How long
ago was it now? Can’t remember… ten. Let’s say ten. Yonks in other words.
Anyway,
yonks ago, I joined a forum, a ‘poetry’ forum. The idea was to share poems and
get feedback. The experience was so poisonous and acrimonious and lots of other
words that end in ‘…ious’, including ‘ode’ that I retreated from it very
quickly, although not quickly enough for some - maybe I left a bucket of sick
resentments behind which I forgot to go back and collect but it’s too late now,
the malevolence and dankness no doubt wretch on unabated, in my absence, I'm glad to say.
Maybe it
was just me and now all harmony and compassion has been restored. Two of the
friends I met on that forum, Sue and Jerry, I’m privileged to remain in touch
with. The cascade of offensiveness and vitriol and hatred amazed me. I was less
exposed then, than I am now, to the tide of effluence which pours out of the
internet and found it utterly repugnant and shocking at the time.
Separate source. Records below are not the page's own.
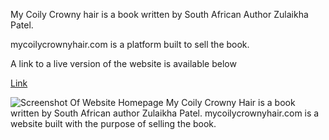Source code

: My Coily Crowny hair is a book written by South African Author Zulaikha Patel.

mycoilycrownyhair.com is a platform built to sell the book.

A link to a live version of the website is available below

[Link](https://mycoilycrownyhair.com/)

![Screenshot Of Website Homepage](https://i.imgur.com/NAvceAl.jpeg)  My Coily Crowny Hair is a book written by South African author Zulaikha Patel.  mycoilycrownyhair.com is a website built with the purpose of selling the book.
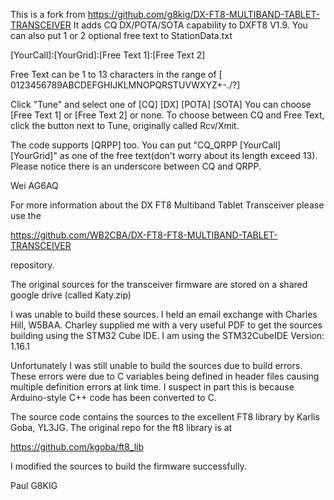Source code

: This is a fork from https://github.com/g8kig/DX-FT8-MULTIBAND-TABLET-TRANSCEIVER
It adds CQ DX/POTA/SOTA capability to DXFT8 V1.9. You can also put 1 or 2 optional free text to StationData.txt

[YourCall]:[YourGrid]:[Free Text 1]:[Free Text 2]

Free Text can be 1 to 13 characters in the range of [ 0123456789ABCDEFGHIJKLMNOPQRSTUVWXYZ+-./?]

Click "Tune" and select one of [CQ] [DX] [POTA] [SOTA]
You can choose [Free Text 1] or [Free Text 2] or none.
To choose between CQ and Free Text, click the button next to Tune, originally called Rcv/Xmit.

The code supports [QRPP] too. You can put "CQ_QRPP [YourCall] [YourGrid]" as one of the free text(don't worry about its length exceed 13). Please notice there is an underscore between CQ and QRPP.

Wei AG6AQ

For more information about the DX FT8 Multiband Tablet Transceiver please use the

https://github.com/WB2CBA/DX-FT8-FT8-MULTIBAND-TABLET-TRANSCEIVER

repository.

The original sources for the transceiver firmware are stored on a shared google drive (called Katy.zip)

I was unable to build these sources. 
I held an email exchange with Charles Hill, W5BAA. 
Charley supplied me with a very useful PDF to get the sources building using the STM32 Cube IDE. 
I am using the STM32CubeIDE Version: 1.16.1

Unfortunately I was still unable to build the sources due to build errors.
These errors were due to C variables being defined in header files causing multiple definition errors at link time.
I suspect in part this is because Arduino-style C++ code has been converted to C.

The source code contains the sources to the excellent FT8 library by Karlis Goba, YL3JG.
The original repo for the ft8 library is at

https://github.com/kgoba/ft8_lib

I modified the sources to build the firmware successfully.

Paul G8KIG
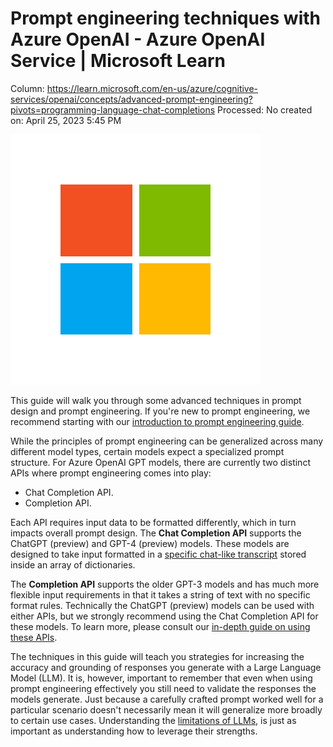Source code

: # Prompt engineering techniques with Azure OpenAI - Azure OpenAI Service | Microsoft Learn

Column: https://learn.microsoft.com/en-us/azure/cognitive-services/openai/concepts/advanced-prompt-engineering?pivots=programming-language-chat-completions
Processed: No
created on: April 25, 2023 5:45 PM

![logo-ms-social.png](Prompt%20engineering%20techniques%20with%20Azure%20OpenAI%20-%20%20107faefcba66400d93964e8b380c41ba/logo-ms-social.png)

This guide will walk you through some advanced techniques in prompt design and prompt engineering. If you're new to prompt engineering, we recommend starting with our [introduction to prompt engineering guide](https://learn.microsoft.com/en-us/azure/cognitive-services/openai/concepts/prompt-engineering).

While the principles of prompt engineering can be generalized across many different model types, certain models expect a specialized prompt structure. For Azure OpenAI GPT models, there are currently two distinct APIs where prompt engineering comes into play:

- Chat Completion API.
- Completion API.

Each API requires input data to be formatted differently, which in turn impacts overall prompt design. The **Chat Completion API** supports the ChatGPT (preview) and GPT-4 (preview) models. These models are designed to take input formatted in a [specific chat-like transcript](https://learn.microsoft.com/en-us/azure/cognitive-services/openai/how-to/chatgpt) stored inside an array of dictionaries.

The **Completion API** supports the older GPT-3 models and has much more flexible input requirements in that it takes a string of text with no specific format rules. Technically the ChatGPT (preview) models can be used with either APIs, but we strongly recommend using the Chat Completion API for these models. To learn more, please consult our [in-depth guide on using these APIs](https://learn.microsoft.com/en-us/azure/cognitive-services/openai/how-to/chatgpt).

The techniques in this guide will teach you strategies for increasing the accuracy and grounding of responses you generate with a Large Language Model (LLM). It is, however, important to remember that even when using prompt engineering effectively you still need to validate the responses the models generate. Just because a carefully crafted prompt worked well for a particular scenario doesn't necessarily mean it will generalize more broadly to certain use cases. Understanding the [limitations of LLMs](https://learn.microsoft.com/en-us/legal/cognitive-services/openai/transparency-note?context=%2Fazure%2Fcognitive-services%2Fopenai%2Fcontext%2Fcontext#limitations), is just as important as understanding how to leverage their strengths.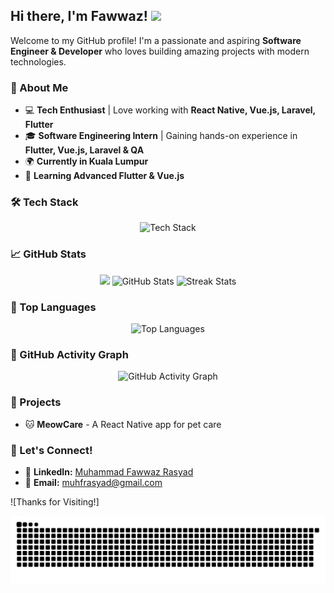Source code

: ## Hi there, I'm Fawwaz! <img src="https://media.giphy.com/media/hvRJCLFzcasrR4ia7z/giphy.gif" width="30px">

Welcome to my GitHub profile! I'm a passionate and aspiring **Software Engineer & Developer** who loves building amazing projects with modern technologies.

### 🚀 About Me
- 💻 **Tech Enthusiast** | Love working with **React Native, Vue.js, Laravel, Flutter**
- 🎓 **Software Engineering Intern** | Gaining hands-on experience in **Flutter, Vue.js, Laravel & QA**
- 🌍 **Currently in Kuala Lumpur**
- 📖 **Learning Advanced Flutter & Vue.js**

### 🛠️ Tech Stack

<p align="center">
  <img src="https://skillicons.dev/icons?i=react,vue,flutter,laravel,git,js,ts,python" alt="Tech Stack" />
</p>

### 📈 GitHub Stats

<p align="center">
  <img src="https://github-readme-stats.vercel.app/api?username=fwzrasyad&show_icons=true&theme=radical" />

  <img src="https://github-readme-stats.vercel.app/api?username=<fwzrasyad>&show_icons=true&theme=radical" alt="GitHub Stats" />
  <img src="https://github-readme-streak-stats.herokuapp.com/?user=<fwzrasyad>&theme=radical" alt="Streak Stats" />
</p>

### 🌟 Top Languages

<p align="center">
  <img src="https://github-readme-stats.vercel.app/api/top-langs/?username=<fwzrasyad>&layout=compact&theme=radical" alt="Top Languages" />
</p>

### 🔧 GitHub Activity Graph

<p align="center">
  <img src="https://github-readme-activity-graph.cyclic.app/graph?username=<fwzrasyad>&theme=github-dark" alt="GitHub Activity Graph" />
</p>

### 🚀 Projects
- 🐱 **MeowCare** - A React Native app for pet care

### 💬 Let's Connect!
- 💼 **LinkedIn:** [Muhammad Fawwaz Rasyad](https://www.linkedin.com/in/muhammad-fawwaz-rasyad-0b6656251/)
- 📧 **Email:** [muhfrasyad@gmail.com](mailto:muhfrasyad@gmail.com)


![Thanks for Visiting!]

<picture>
  <source media="(prefers-color-scheme: dark)" srcset="https://raw.githubusercontent.com/fwzrasyad/fwzrasyad/output/github-contribution-grid-snake-dark.svg">
  <source media="(prefers-color-scheme: light)" srcset="https://raw.githubusercontent.com/fwzrasyad/fwzrasyad/output/github-contribution-grid-snake.svg">
  <img alt="github contribution grid snake animation" src="https://raw.githubusercontent.com/fwzrasyad/fwzrasyad/output/github-contribution-grid-snake.svg">
</picture>
<!--
**fwzrasyad/fwzrasyad** is a ✨ _special_ ✨ repository because its `README.md` (this file) appears on your GitHub profile.

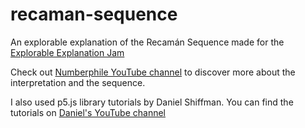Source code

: # recaman-sequence

An explorable explanation of the Recamán Sequence made for the [Explorable Explanation Jam](
https://xeniasuper.github.io/recaman-sequence/)

Check out [Numberphile YouTube channel](https://youtu.be/FGC5TdIiT9U) to discover more about the interpretation and the sequence.

I also used p5.js library tutorials by Daniel Shiffman. You can find the tutorials on [Daniel's YouTube channel]( http://youtube.com/thecodingtrain)

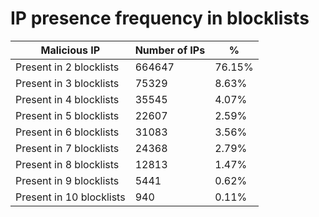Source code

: # IP presence frequency in blocklists
| Malicious IP | Number of IPs | % |
|----|----|----|
| Present in 2 blocklists | 664647 | 76.15% |
| Present in 3 blocklists | 75329 | 8.63% |
| Present in 4 blocklists | 35545 | 4.07% |
| Present in 5 blocklists | 22607 | 2.59% |
| Present in 6 blocklists | 31083 | 3.56% |
| Present in 7 blocklists | 24368 | 2.79% |
| Present in 8 blocklists | 12813 | 1.47% |
| Present in 9 blocklists | 5441 | 0.62% |
| Present in 10 blocklists | 940 | 0.11% |
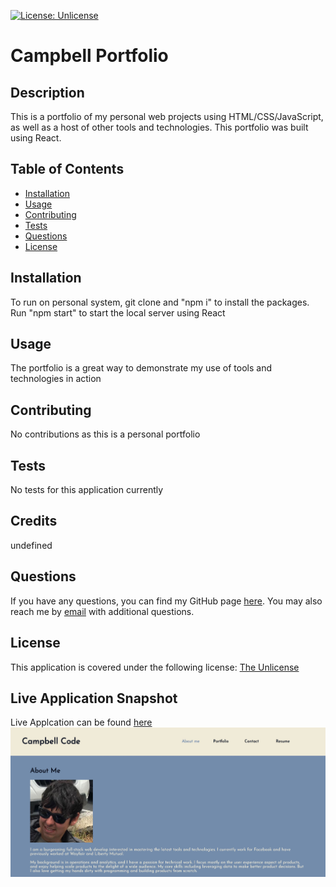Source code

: 
  [![License: Unlicense](https://img.shields.io/badge/license-Unlicense-blue.svg)](http://unlicense.org/)

  # Campbell Portfolio

  ## Description
  This is a portfolio of my personal web projects using HTML/CSS/JavaScript, as well as a host of other tools and technologies. This portfolio was built using React.


  ## Table of Contents

  * [Installation](#installation)
  * [Usage](#usage)
  * [Contributing](#contributing)
  * [Tests](#tests)
  * [Questions](#questions)
  * [License](#license)

  ## Installation
  To run on personal system, git clone and "npm i" to install the packages. Run "npm start" to start the local server using React

  ## Usage
  The portfolio is a great way to demonstrate my use of tools and technologies in action

  ## Contributing
  No contributions as this is a personal portfolio

  ## Tests
  No tests for this application currently

  ## Credits
  undefined

  ## Questions
  If you have any questions, you can find my GitHub page [here](https://github.com/campbefs). You may also reach me by [email](mailto:campbefs@gmail.com) with additional questions.

  ## License
  This application is covered under the following license: [The Unlicense](http://unlicense.org/)

  ## Live Application Snapshot
  Live Applcation can be found [here](https://campbefs.github.io/campbell-portfolio/)
  ![alt text](./src/assets/img/screenshot.JPG 'Live Application Screenshot')

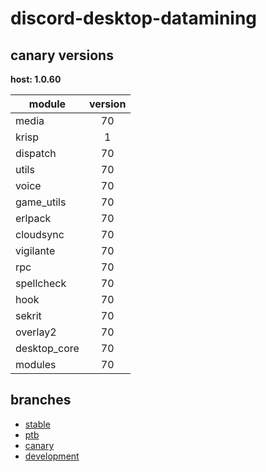 # discord-desktop-datamining

## canary versions

**host: 1.0.60**

| module | version |
| ------ | :-----: |
| media | 70 |
| krisp | 1 |
| dispatch | 70 |
| utils | 70 |
| voice | 70 |
| game_utils | 70 |
| erlpack | 70 |
| cloudsync | 70 |
| vigilante | 70 |
| rpc | 70 |
| spellcheck | 70 |
| hook | 70 |
| sekrit | 70 |
| overlay2 | 70 |
| desktop_core | 70 |
| modules | 70 |

## branches

- [stable](https://github.com/OpenAsar/discord-desktop-datamining/tree/stable)
- [ptb](https://github.com/OpenAsar/discord-desktop-datamining/tree/ptb)
- [canary](https://github.com/OpenAsar/discord-desktop-datamining/tree/canary)
- [development](https://github.com/OpenAsar/discord-desktop-datamining/tree/development)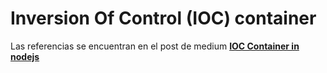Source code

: # Inversion Of Control (IOC) container

Las referencias se encuentran en el post de medium
<a href="https://medium.com/@magnusjt/ioc-container-in-nodejs-e7aea8a89600"><strong>IOC Container in nodejs</strong></a>  
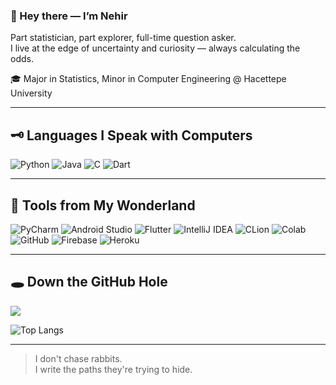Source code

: ### 🐇 Hey there — I’m Nehir

Part statistician, part explorer, full-time question asker.  
I live at the edge of uncertainty and curiosity — always calculating the odds.


🎓 Major in Statistics, Minor in Computer Engineering @ Hacettepe University

---

## 🗝️ Languages I Speak with Computers

![Python](https://img.shields.io/badge/-Python-3776AB?style=for-the-badge&logo=python&logoColor=white)
![Java](https://img.shields.io/badge/-Java-ED8B00?style=for-the-badge&logo=java&logoColor=white)
![C](https://img.shields.io/badge/-C-00599C?style=for-the-badge&logo=c&logoColor=white)
![Dart](https://img.shields.io/badge/-Dart-0175C2?style=for-the-badge&logo=dart&logoColor=white)

---

## 🎩 Tools from My Wonderland

![PyCharm](https://img.shields.io/badge/-PyCharm-000000?style=for-the-badge&logo=pycharm&logoColor=white)
![Android Studio](https://img.shields.io/badge/-Android_Studio-3DDC84?style=for-the-badge&logo=android-studio&logoColor=white)
![Flutter](https://img.shields.io/badge/-Flutter-02569B?style=for-the-badge&logo=flutter&logoColor=white)
![IntelliJ IDEA](https://img.shields.io/badge/-IntelliJ_IDEA-000000?style=for-the-badge&logo=intellij-idea&logoColor=white)
![CLion](https://img.shields.io/badge/-CLion-000000?style=for-the-badge&logo=clion&logoColor=white)
![Colab](https://img.shields.io/badge/-Colab-F9AB00?style=for-the-badge&logo=googlecolab&logoColor=white)
![GitHub](https://img.shields.io/badge/-GitHub-181717?style=for-the-badge&logo=github&logoColor=white)
![Firebase](https://img.shields.io/badge/-Firebase-FFCA28?style=for-the-badge&logo=firebase&logoColor=black)
![Heroku](https://img.shields.io/badge/-Heroku-430098?style=for-the-badge&logo=heroku&logoColor=white)

---

## 🕳️ Down the GitHub Hole

![](http://github-profile-summary-cards.vercel.app/api/cards/profile-details?username=nehirkilic&theme=buefy)

![Top Langs](https://github-readme-stats.vercel.app/api/top-langs/?username=nehirkilic&layout=compact&theme=buefy)

---

> I don't chase rabbits.  
> I write the paths they're trying to hide.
Sadly, I am
more or less used to the abuse and vilification which I encounter in virtuality
these days, and so, somehow I try not to have too much of an opinion about it.
I mention all
this, in view of the fact that I have recently decided to archive a proportion
of my written scribbles, (in longhand - including juvenile, drunken and
contaminated expositions) on the wonderful world of the web, (which definitely
gives us what we deserve) and in this way I offer to broadcast and share my
words, words, words, with intelligent consenting readers.
So far I
have had one word of complaint, from a man called John, who said ‘Do you know
how irritating this is?’ Yes, I know, is
the answer, I’ve been told by the police: I choose to refuse to take the blame
for other people’s offended attitudes, whilst at the same time I am sorry for
causing individuals to blame me for their bad feelings. I only feel ashamed,
that it is something less than my words themselves which have caused offence
but the mere fact of the manner of my inept attempts at promotion which
provoked John’s reaction. At least he said how he felt, I respect him for that.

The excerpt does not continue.